In fact, both bank-sides of that kind of a waterway in big cities are rip-rapped all throughout.
In all huge vertical construction projects that we see, concerns on drainage occupy a big part of the site preparation works. We don't see that kind of preparation in this case.
Lawas a Maguindanao is an underground river as it drains water cascading from the hilltop by an elevated catch-basin to the hill’s underground—thence onto Kakar Creek and Matampay River to the southeast, and to Manday River toward northwest (via the Spring). Remember a drowning incident in Thailand three years ago? That inner body of water they call a cave lake where the young adventurists drowned is actually a catch basin--similar to what is inside the Bagua Cave and the Labuana Samal in the Kabalukan Hills in Rajah Buayan, Maguindanao.

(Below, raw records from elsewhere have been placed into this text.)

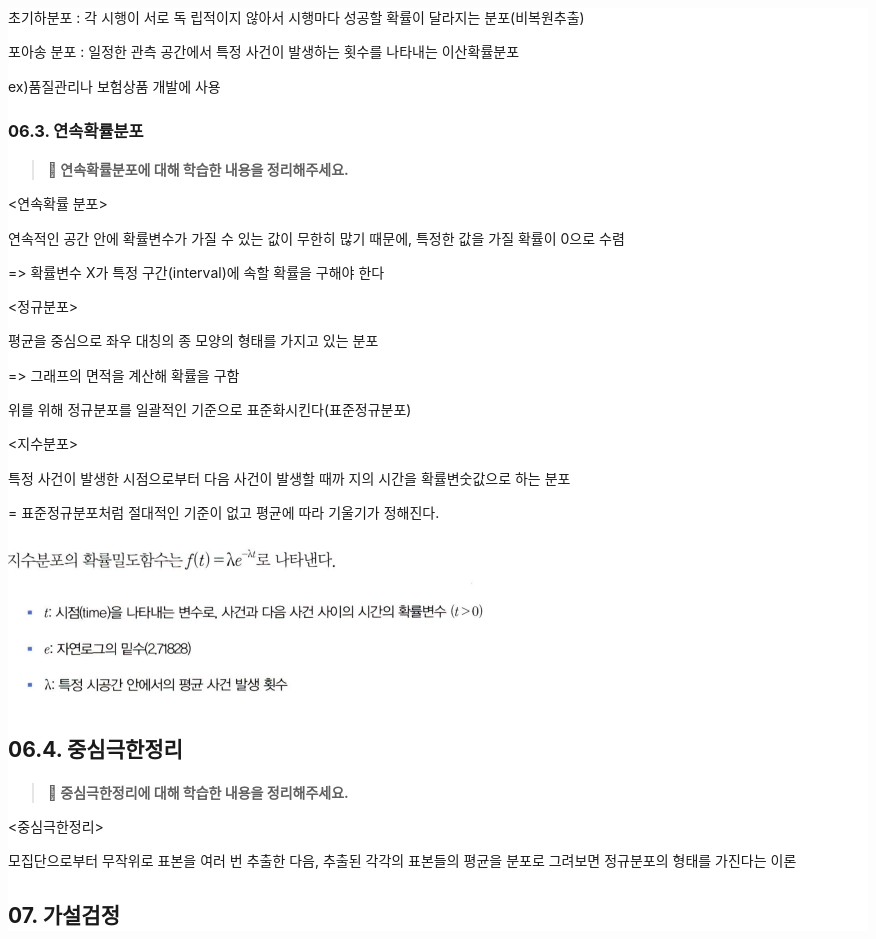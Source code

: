 
초기하분포 : 각 시행이 서로 독
립적이지 않아서 시행마다 성공할 확률이 달라지는 분포(비복원추출)

포아송 분포 :  일정한 관측 공간에서 특정 사건이 발생하는 횟수를 나타내는
이산확률분포 

ex)품질관리나 보험상품 개발에 사용


### 06.3. 연속확률분포

> **🧚 연속확률분포에 대해 학습한 내용을 정리해주세요.**

<연속확률 분포>

 연속적인 공간 안에 확률변수가 가질 수 있는
값이 무한히 많기 때문에, 특정한 값을 가질 확률이 0으로 수렴

=> 확률변수 X가 특정 구간(interval)에 속할 확률을 구해야 한다

<정규분포>

평균을 중심으로 좌우 대칭의 종 모양의 형태를 가지고 있는 분포

=> 그래프의 면적을 계산해 확률을 구함

위를 위해 정규분포를 일괄적인 기준으로 표준화시킨다(표준정규분포)

<지수분포>

 특정 사건이 발생한 시점으로부터 다음 사건이 발생할 때까
지의 시간을 확률변숫값으로 하는 분포

= 표준정규분포처럼 절대적인 기준이 없고 평균에 따라 기울기가 정해진다.

![alt text](<../images/image copy 6.png>)


## 06.4. 중심극한정리

> **🧚 중심극한정리에 대해 학습한 내용을 정리해주세요.**

 <중심극한정리>


 모집단으로부터 무작위로 표본을 여러 번 추출한 다음, 추출된 각각의
표본들의 평균을 분포로 그려보면 정규분포의 형태를 가진다는 이론


## 07. 가설검정
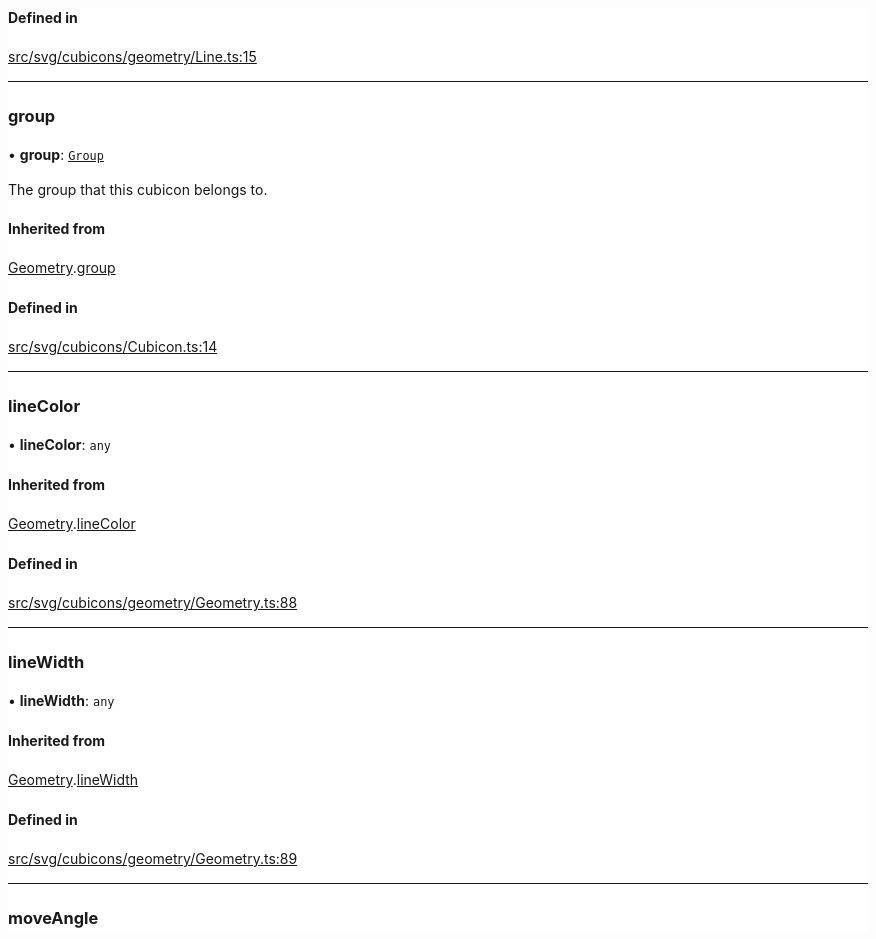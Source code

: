 #### Defined in

[src/svg/cubicons/geometry/Line.ts:15](https://github.com/imaphatduc/cubecubed/blob/0dc8d92/src/svg/cubicons/geometry/Line.ts#L15)

___

### group

• **group**: [`Group`](/reference/classes/Group.md)

The group that this cubicon belongs to.

#### Inherited from

[Geometry](/reference/classes/Geometry.md).[group](/reference/classes/Geometry.md#group)

#### Defined in

[src/svg/cubicons/Cubicon.ts:14](https://github.com/imaphatduc/cubecubed/blob/0dc8d92/src/svg/cubicons/Cubicon.ts#L14)

___

### lineColor

• **lineColor**: `any`

#### Inherited from

[Geometry](/reference/classes/Geometry.md).[lineColor](/reference/classes/Geometry.md#linecolor)

#### Defined in

[src/svg/cubicons/geometry/Geometry.ts:88](https://github.com/imaphatduc/cubecubed/blob/0dc8d92/src/svg/cubicons/geometry/Geometry.ts#L88)

___

### lineWidth

• **lineWidth**: `any`

#### Inherited from

[Geometry](/reference/classes/Geometry.md).[lineWidth](/reference/classes/Geometry.md#linewidth)

#### Defined in

[src/svg/cubicons/geometry/Geometry.ts:89](https://github.com/imaphatduc/cubecubed/blob/0dc8d92/src/svg/cubicons/geometry/Geometry.ts#L89)

___

### moveAngle
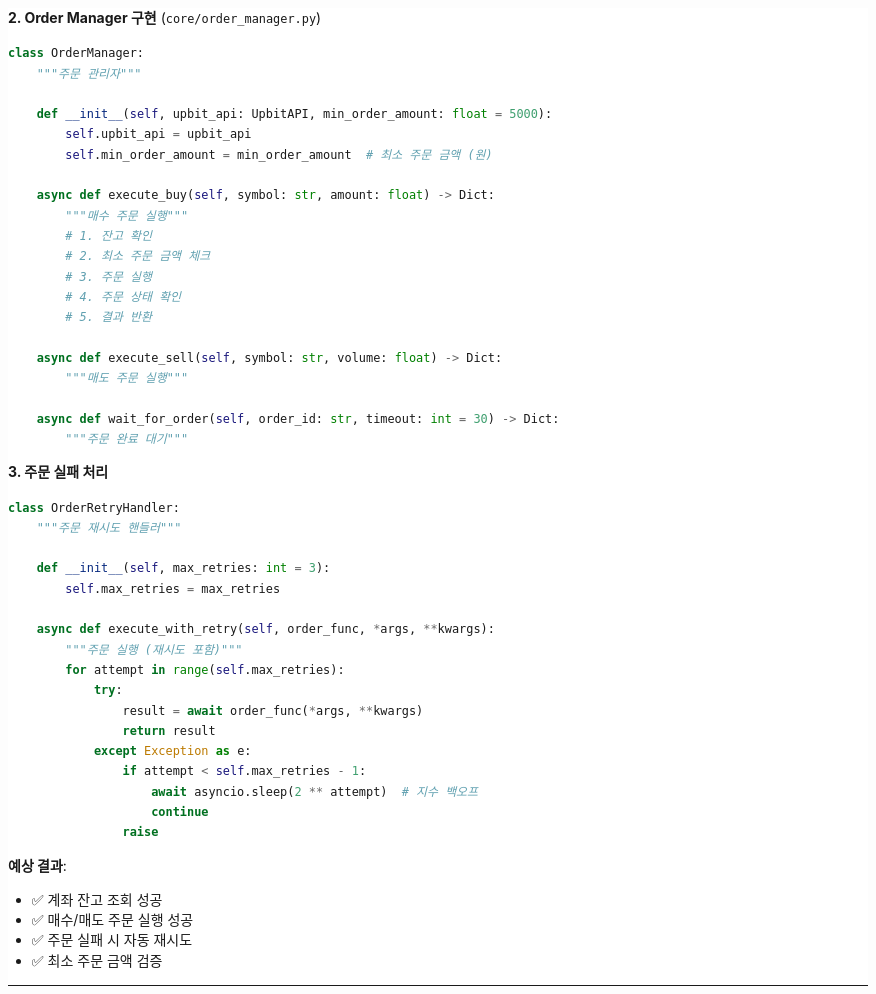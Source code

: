 **2. Order Manager 구현** (`core/order_manager.py`)
```python
class OrderManager:
    """주문 관리자"""

    def __init__(self, upbit_api: UpbitAPI, min_order_amount: float = 5000):
        self.upbit_api = upbit_api
        self.min_order_amount = min_order_amount  # 최소 주문 금액 (원)

    async def execute_buy(self, symbol: str, amount: float) -> Dict:
        """매수 주문 실행"""
        # 1. 잔고 확인
        # 2. 최소 주문 금액 체크
        # 3. 주문 실행
        # 4. 주문 상태 확인
        # 5. 결과 반환

    async def execute_sell(self, symbol: str, volume: float) -> Dict:
        """매도 주문 실행"""

    async def wait_for_order(self, order_id: str, timeout: int = 30) -> Dict:
        """주문 완료 대기"""
```

**3. 주문 실패 처리**
```python
class OrderRetryHandler:
    """주문 재시도 핸들러"""

    def __init__(self, max_retries: int = 3):
        self.max_retries = max_retries

    async def execute_with_retry(self, order_func, *args, **kwargs):
        """주문 실행 (재시도 포함)"""
        for attempt in range(self.max_retries):
            try:
                result = await order_func(*args, **kwargs)
                return result
            except Exception as e:
                if attempt < self.max_retries - 1:
                    await asyncio.sleep(2 ** attempt)  # 지수 백오프
                    continue
                raise
```

**예상 결과**:
- ✅ 계좌 잔고 조회 성공
- ✅ 매수/매도 주문 실행 성공
- ✅ 주문 실패 시 자동 재시도
- ✅ 최소 주문 금액 검증

---
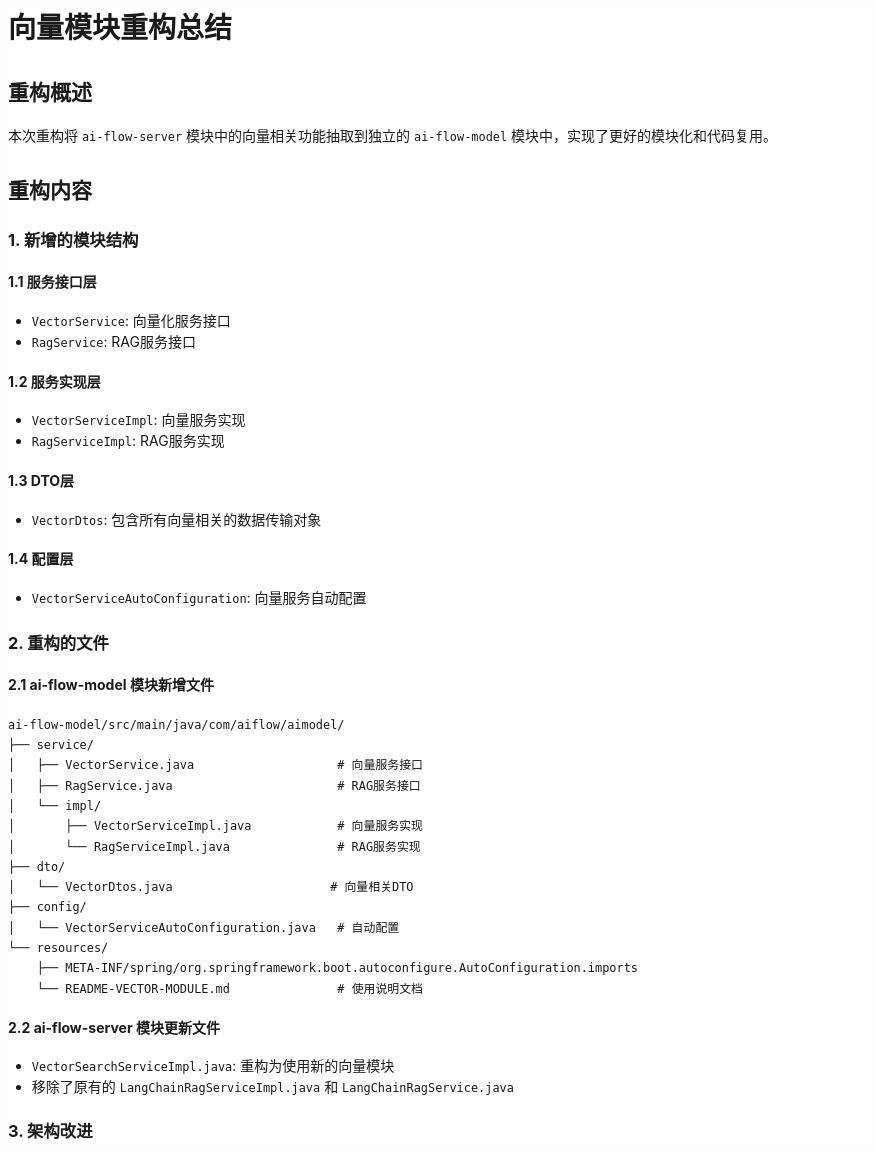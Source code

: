 # 向量模块重构总结

## 重构概述

本次重构将 `ai-flow-server` 模块中的向量相关功能抽取到独立的 `ai-flow-model` 模块中，实现了更好的模块化和代码复用。

## 重构内容

### 1. 新增的模块结构

#### 1.1 服务接口层
- `VectorService`: 向量化服务接口
- `RagService`: RAG服务接口

#### 1.2 服务实现层
- `VectorServiceImpl`: 向量服务实现
- `RagServiceImpl`: RAG服务实现

#### 1.3 DTO层
- `VectorDtos`: 包含所有向量相关的数据传输对象

#### 1.4 配置层
- `VectorServiceAutoConfiguration`: 向量服务自动配置

### 2. 重构的文件

#### 2.1 ai-flow-model 模块新增文件
```
ai-flow-model/src/main/java/com/aiflow/aimodel/
├── service/
│   ├── VectorService.java                    # 向量服务接口
│   ├── RagService.java                       # RAG服务接口
│   └── impl/
│       ├── VectorServiceImpl.java            # 向量服务实现
│       └── RagServiceImpl.java               # RAG服务实现
├── dto/
│   └── VectorDtos.java                      # 向量相关DTO
├── config/
│   └── VectorServiceAutoConfiguration.java   # 自动配置
└── resources/
    ├── META-INF/spring/org.springframework.boot.autoconfigure.AutoConfiguration.imports
    └── README-VECTOR-MODULE.md               # 使用说明文档
```

#### 2.2 ai-flow-server 模块更新文件
- `VectorSearchServiceImpl.java`: 重构为使用新的向量模块
- 移除了原有的 `LangChainRagServiceImpl.java` 和 `LangChainRagService.java`

### 3. 架构改进
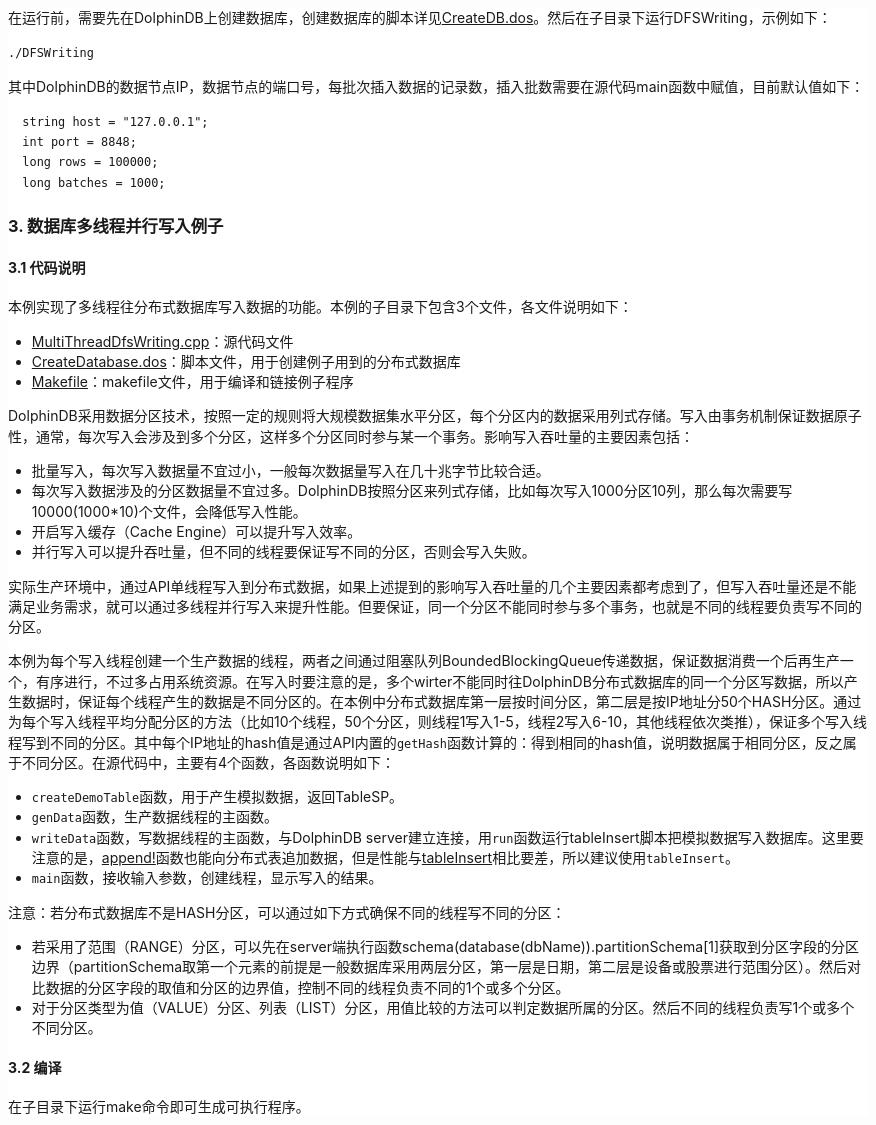 在运行前，需要先在DolphinDB上创建数据库，创建数据库的脚本详见[CreateDB.dos](./DFSWriting/CreateDB.dos)。然后在子目录下运行DFSWriting，示例如下：

```
./DFSWriting   
```

其中DolphinDB的数据节点IP，数据节点的端口号，每批次插入数据的记录数，插入批数需要在源代码main函数中赋值，目前默认值如下：
```
  string host = "127.0.0.1";
  int port = 8848;
  long rows = 100000;
  long batches = 1000;
```

### 3. 数据库多线程并行写入例子

#### 3.1 代码说明

本例实现了多线程往分布式数据库写入数据的功能。本例的子目录下包含3个文件，各文件说明如下：

* [MultiThreadDfsWriting.cpp](./DFSWritingWithMultiThread/MultiThreadDfsWriting.cpp)：源代码文件
* [CreateDatabase.dos](./DFSWritingWithMultiThread/CreateDatabase.dos)：脚本文件，用于创建例子用到的分布式数据库
* [Makefile](./DFSWritingWithMultiThread/Makefile)：makefile文件，用于编译和链接例子程序

DolphinDB采用数据分区技术，按照一定的规则将大规模数据集水平分区，每个分区内的数据采用列式存储。写入由事务机制保证数据原子性，通常，每次写入会涉及到多个分区，这样多个分区同时参与某一个事务。影响写入吞吐量的主要因素包括：

* 批量写入，每次写入数据量不宜过小，一般每次数据量写入在几十兆字节比较合适。
* 每次写入数据涉及的分区数据量不宜过多。DolphinDB按照分区来列式存储，比如每次写入1000分区10列，那么每次需要写10000(1000*10)个文件，会降低写入性能。
* 开启写入缓存（Cache Engine）可以提升写入效率。
* 并行写入可以提升吞吐量，但不同的线程要保证写不同的分区，否则会写入失败。

实际生产环境中，通过API单线程写入到分布式数据，如果上述提到的影响写入吞吐量的几个主要因素都考虑到了，但写入吞吐量还是不能满足业务需求，就可以通过多线程并行写入来提升性能。但要保证，同一个分区不能同时参与多个事务，也就是不同的线程要负责写不同的分区。

本例为每个写入线程创建一个生产数据的线程，两者之间通过阻塞队列BoundedBlockingQueue传递数据，保证数据消费一个后再生产一个，有序进行，不过多占用系统资源。在写入时要注意的是，多个wirter不能同时往DolphinDB分布式数据库的同一个分区写数据，所以产生数据时，保证每个线程产生的数据是不同分区的。在本例中分布式数据库第一层按时间分区，第二层是按IP地址分50个HASH分区。通过为每个写入线程平均分配分区的方法（比如10个线程，50个分区，则线程1写入1-5，线程2写入6-10，其他线程依次类推），保证多个写入线程写到不同的分区。其中每个IP地址的hash值是通过API内置的`getHash`函数计算的：得到相同的hash值，说明数据属于相同分区，反之属于不同分区。在源代码中，主要有4个函数，各函数说明如下：

* `createDemoTable`函数，用于产生模拟数据，返回TableSP。
* `genData`函数，生产数据线程的主函数。
* `writeData`函数，写数据线程的主函数，与DolphinDB server建立连接，用`run`函数运行tableInsert脚本把模拟数据写入数据库。这里要注意的是，[append!](https://www.dolphindb.cn/cn/help/append1.html)函数也能向分布式表追加数据，但是性能与[tableInsert](https://www.dolphindb.cn/cn/help/tableInsert.html)相比要差，所以建议使用`tableInsert`。
* `main`函数，接收输入参数，创建线程，显示写入的结果。

注意：若分布式数据库不是HASH分区，可以通过如下方式确保不同的线程写不同的分区：

* 若采用了范围（RANGE）分区，可以先在server端执行函数schema(database(dbName)).partitionSchema[1]获取到分区字段的分区边界（partitionSchema取第一个元素的前提是一般数据库采用两层分区，第一层是日期，第二层是设备或股票进行范围分区）。然后对比数据的分区字段的取值和分区的边界值，控制不同的线程负责不同的1个或多个分区。
* 对于分区类型为值（VALUE）分区、列表（LIST）分区，用值比较的方法可以判定数据所属的分区。然后不同的线程负责写1个或多个不同分区。

#### 3.2 编译

在子目录下运行make命令即可生成可执行程序。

These Kutawato Waterways are also mentioned in the treatises of Dr. Najeeb Saleeby, the Syrian physician commissioned by the American Colonial Administration to document on the Moro Law, History and Religion in 1901.
A similar example of such geological phenomenon is the Bakat Creek (Locally, Lawas a Bakat) which also drains water from the Kabalukan hilltop via an elevated cave catch basin called Labuana Samal in Barangay Masulot, Rajah Buayan, Maguindanao.
If they disregard the historical value of the creek, then they should consider the geological facts and how a huge volume of water inundates like marsh that part of Dapdap down areas bounded by the Bormaheco drive towards the southeast.
The NDC Campus may also become unsafe to such a probability in natural phenomena. Who would have thought that Venice (a premier city of a First World Country) would be under water because some structural engineering plans have overlooked geological facts (CTTO). See the second photo. We learn our lessons hard from past floods.
Postscript: A Trivia. PC Hill is Pedro Colina, meaning the Hill of Pedro (nicknamed “rock in the New Testament). It was not known as to who the “Pedro” is being referred to in this landmark name. But Spain being Catholic, some oral historians suspect that it refers to the Disciple Peter as mentioned in a biblical passage, thus: “Now I say to you that you are Peter (which means 'rock'), and upon this rock I will build my church, and all the powers of hell will not conquer it.” (Matthew 16:18). In that sense, Pedro Colina (hill in Spanish) means “Rock Hill.”